**Action item**. Would you repeat every line of the material exactly?

**Data for this task**.
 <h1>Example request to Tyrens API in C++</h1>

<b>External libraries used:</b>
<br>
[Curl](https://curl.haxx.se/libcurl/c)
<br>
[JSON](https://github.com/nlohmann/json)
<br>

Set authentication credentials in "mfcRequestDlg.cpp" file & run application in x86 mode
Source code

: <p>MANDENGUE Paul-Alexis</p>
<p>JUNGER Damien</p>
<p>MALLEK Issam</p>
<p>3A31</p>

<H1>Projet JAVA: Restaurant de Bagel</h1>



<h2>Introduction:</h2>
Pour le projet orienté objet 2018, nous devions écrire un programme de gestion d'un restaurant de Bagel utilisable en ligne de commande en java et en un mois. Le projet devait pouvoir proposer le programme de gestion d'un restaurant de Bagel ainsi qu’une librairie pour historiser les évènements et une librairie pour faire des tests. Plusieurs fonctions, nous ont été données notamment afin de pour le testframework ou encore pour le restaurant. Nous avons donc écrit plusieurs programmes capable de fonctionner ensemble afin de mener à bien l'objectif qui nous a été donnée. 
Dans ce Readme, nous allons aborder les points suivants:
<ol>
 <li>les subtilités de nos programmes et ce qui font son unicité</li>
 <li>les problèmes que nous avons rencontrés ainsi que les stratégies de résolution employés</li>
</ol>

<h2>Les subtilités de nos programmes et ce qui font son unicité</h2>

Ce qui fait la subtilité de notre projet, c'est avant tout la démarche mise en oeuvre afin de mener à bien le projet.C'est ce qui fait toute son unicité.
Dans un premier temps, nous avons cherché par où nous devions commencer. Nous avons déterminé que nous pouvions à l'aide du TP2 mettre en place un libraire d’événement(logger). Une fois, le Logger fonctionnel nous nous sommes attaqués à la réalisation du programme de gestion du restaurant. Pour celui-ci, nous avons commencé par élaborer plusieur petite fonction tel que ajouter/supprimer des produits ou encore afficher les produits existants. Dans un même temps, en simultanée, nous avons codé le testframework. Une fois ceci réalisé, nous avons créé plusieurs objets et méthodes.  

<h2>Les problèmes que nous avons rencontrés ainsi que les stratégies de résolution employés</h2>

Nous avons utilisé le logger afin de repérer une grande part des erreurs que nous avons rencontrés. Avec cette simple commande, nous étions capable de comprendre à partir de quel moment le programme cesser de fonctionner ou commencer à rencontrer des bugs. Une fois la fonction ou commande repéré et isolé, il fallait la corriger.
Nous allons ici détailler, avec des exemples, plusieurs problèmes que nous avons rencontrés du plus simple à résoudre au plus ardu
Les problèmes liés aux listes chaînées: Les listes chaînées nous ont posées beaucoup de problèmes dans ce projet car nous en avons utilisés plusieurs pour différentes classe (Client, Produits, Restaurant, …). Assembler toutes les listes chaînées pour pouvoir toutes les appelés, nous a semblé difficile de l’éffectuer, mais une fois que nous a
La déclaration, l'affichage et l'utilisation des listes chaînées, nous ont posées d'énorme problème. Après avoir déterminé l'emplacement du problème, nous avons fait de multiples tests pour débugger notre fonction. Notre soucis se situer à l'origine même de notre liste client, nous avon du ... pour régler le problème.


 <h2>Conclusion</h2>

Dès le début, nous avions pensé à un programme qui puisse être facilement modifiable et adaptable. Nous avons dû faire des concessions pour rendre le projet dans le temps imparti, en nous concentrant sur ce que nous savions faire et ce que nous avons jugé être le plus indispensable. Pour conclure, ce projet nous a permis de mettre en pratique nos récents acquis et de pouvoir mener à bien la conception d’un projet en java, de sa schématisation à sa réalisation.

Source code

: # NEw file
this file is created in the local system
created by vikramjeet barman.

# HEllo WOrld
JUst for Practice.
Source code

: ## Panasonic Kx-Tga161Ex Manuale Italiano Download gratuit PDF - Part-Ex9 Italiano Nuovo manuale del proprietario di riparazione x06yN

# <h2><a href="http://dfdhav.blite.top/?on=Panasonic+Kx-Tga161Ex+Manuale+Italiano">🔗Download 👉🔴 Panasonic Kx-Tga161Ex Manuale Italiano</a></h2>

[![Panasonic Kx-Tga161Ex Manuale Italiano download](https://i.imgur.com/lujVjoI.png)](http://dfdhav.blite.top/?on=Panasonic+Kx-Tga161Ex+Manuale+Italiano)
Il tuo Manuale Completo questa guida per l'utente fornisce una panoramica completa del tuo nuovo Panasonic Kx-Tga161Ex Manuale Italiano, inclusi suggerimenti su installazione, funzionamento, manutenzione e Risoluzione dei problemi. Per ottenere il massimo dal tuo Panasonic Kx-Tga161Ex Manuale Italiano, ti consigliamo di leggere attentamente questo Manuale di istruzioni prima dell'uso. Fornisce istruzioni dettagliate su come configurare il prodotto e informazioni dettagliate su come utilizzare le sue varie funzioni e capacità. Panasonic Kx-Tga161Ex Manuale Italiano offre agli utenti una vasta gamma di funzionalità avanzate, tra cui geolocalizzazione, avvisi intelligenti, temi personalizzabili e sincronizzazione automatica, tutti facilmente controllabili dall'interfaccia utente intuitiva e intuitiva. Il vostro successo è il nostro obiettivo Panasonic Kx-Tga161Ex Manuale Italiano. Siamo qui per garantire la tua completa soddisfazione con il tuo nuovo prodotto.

**Exercise answer**.
 <h1>Example request to Tyrens API in C++</h1>

<b>External libraries used:</b>
<br>
[Curl](https://curl.haxx.se/libcurl/c)
<br>
[JSON](https://github.com/nlohmann/json)
<br>

Set authentication credentials in "mfcRequestDlg.cpp" file & run application in x86 mode
Source code

: <p>MANDENGUE Paul-Alexis</p>
<p>JUNGER Damien</p>
<p>MALLEK Issam</p>
<p>3A31</p>

<H1>Projet JAVA: Restaurant de Bagel</h1>



<h2>Introduction:</h2>
Pour le projet orienté objet 2018, nous devions écrire un programme de gestion d'un restaurant de Bagel utilisable en ligne de commande en java et en un mois. Le projet devait pouvoir proposer le programme de gestion d'un restaurant de Bagel ainsi qu’une librairie pour historiser les évènements et une librairie pour faire des tests. Plusieurs fonctions, nous ont été données notamment afin de pour le testframework ou encore pour le restaurant. Nous avons donc écrit plusieurs programmes capable de fonctionner ensemble afin de mener à bien l'objectif qui nous a été donnée. 
Dans ce Readme, nous allons aborder les points suivants:
<ol>
 <li>les subtilités de nos programmes et ce qui font son unicité</li>
 <li>les problèmes que nous avons rencontrés ainsi que les stratégies de résolution employés</li>
</ol>

<h2>Les subtilités de nos programmes et ce qui font son unicité</h2>

Ce qui fait la subtilité de notre projet, c'est avant tout la démarche mise en oeuvre afin de mener à bien le projet.C'est ce qui fait toute son unicité.
Dans un premier temps, nous avons cherché par où nous devions commencer. Nous avons déterminé que nous pouvions à l'aide du TP2 mettre en place un libraire d’événement(logger). Une fois, le Logger fonctionnel nous nous sommes attaqués à la réalisation du programme de gestion du restaurant. Pour celui-ci, nous avons commencé par élaborer plusieur petite fonction tel que ajouter/supprimer des produits ou encore afficher les produits existants. Dans un même temps, en simultanée, nous avons codé le testframework. Une fois ceci réalisé, nous avons créé plusieurs objets et méthodes.  

<h2>Les problèmes que nous avons rencontrés ainsi que les stratégies de résolution employés</h2>

Nous avons utilisé le logger afin de repérer une grande part des erreurs que nous avons rencontrés. Avec cette simple commande, nous étions capable de comprendre à partir de quel moment le programme cesser de fonctionner ou commencer à rencontrer des bugs. Une fois la fonction ou commande repéré et isolé, il fallait la corriger.
Nous allons ici détailler, avec des exemples, plusieurs problèmes que nous avons rencontrés du plus simple à résoudre au plus ardu
Les problèmes liés aux listes chaînées: Les listes chaînées nous ont posées beaucoup de problèmes dans ce projet car nous en avons utilisés plusieurs pour différentes classe (Client, Produits, Restaurant, …). Assembler toutes les listes chaînées pour pouvoir toutes les appelés, nous a semblé difficile de l’éffectuer, mais une fois que nous a
La déclaration, l'affichage et l'utilisation des listes chaînées, nous ont posées d'énorme problème. Après avoir déterminé l'emplacement du problème, nous avons fait de multiples tests pour débugger notre fonction. Notre soucis se situer à l'origine même de notre liste client, nous avon du ... pour régler le problème.


 <h2>Conclusion</h2>

Dès le début, nous avions pensé à un programme qui puisse être facilement modifiable et adaptable. Nous avons dû faire des concessions pour rendre le projet dans le temps imparti, en nous concentrant sur ce que nous savions faire et ce que nous avons jugé être le plus indispensable. Pour conclure, ce projet nous a permis de mettre en pratique nos récents acquis et de pouvoir mener à bien la conception d’un projet en java, de sa schématisation à sa réalisation.

Source code

: # NEw file
this file is created in the local system
created by vikramjeet barman.

# HEllo WOrld
JUst for Practice.
Source code

: ## Panasonic Kx-Tga161Ex Manuale Italiano Download gratuit PDF - Part-Ex9 Italiano Nuovo manuale del proprietario di riparazione x06yN

# <h2><a href="http://dfdhav.blite.top/?on=Panasonic+Kx-Tga161Ex+Manuale+Italiano">🔗Download 👉🔴 Panasonic Kx-Tga161Ex Manuale Italiano</a></h2>

[![Panasonic Kx-Tga161Ex Manuale Italiano download](https://i.imgur.com/lujVjoI.png)](http://dfdhav.blite.top/?on=Panasonic+Kx-Tga161Ex+Manuale+Italiano)
Il tuo Manuale Completo questa guida per l'utente fornisce una panoramica completa del tuo nuovo Panasonic Kx-Tga161Ex Manuale Italiano, inclusi suggerimenti su installazione, funzionamento, manutenzione e Risoluzione dei problemi. Per ottenere il massimo dal tuo Panasonic Kx-Tga161Ex Manuale Italiano, ti consigliamo di leggere attentamente questo Manuale di istruzioni prima dell'uso. Fornisce istruzioni dettagliate su come configurare il prodotto e informazioni dettagliate su come utilizzare le sue varie funzioni e capacità. Panasonic Kx-Tga161Ex Manuale Italiano offre agli utenti una vasta gamma di funzionalità avanzate, tra cui geolocalizzazione, avvisi intelligenti, temi personalizzabili e sincronizzazione automatica, tutti facilmente controllabili dall'interfaccia utente intuitiva e intuitiva. Il vostro successo è il nostro obiettivo Panasonic Kx-Tga161Ex Manuale Italiano. Siamo qui per garantire la tua completa soddisfazione con il tuo nuovo prodotto.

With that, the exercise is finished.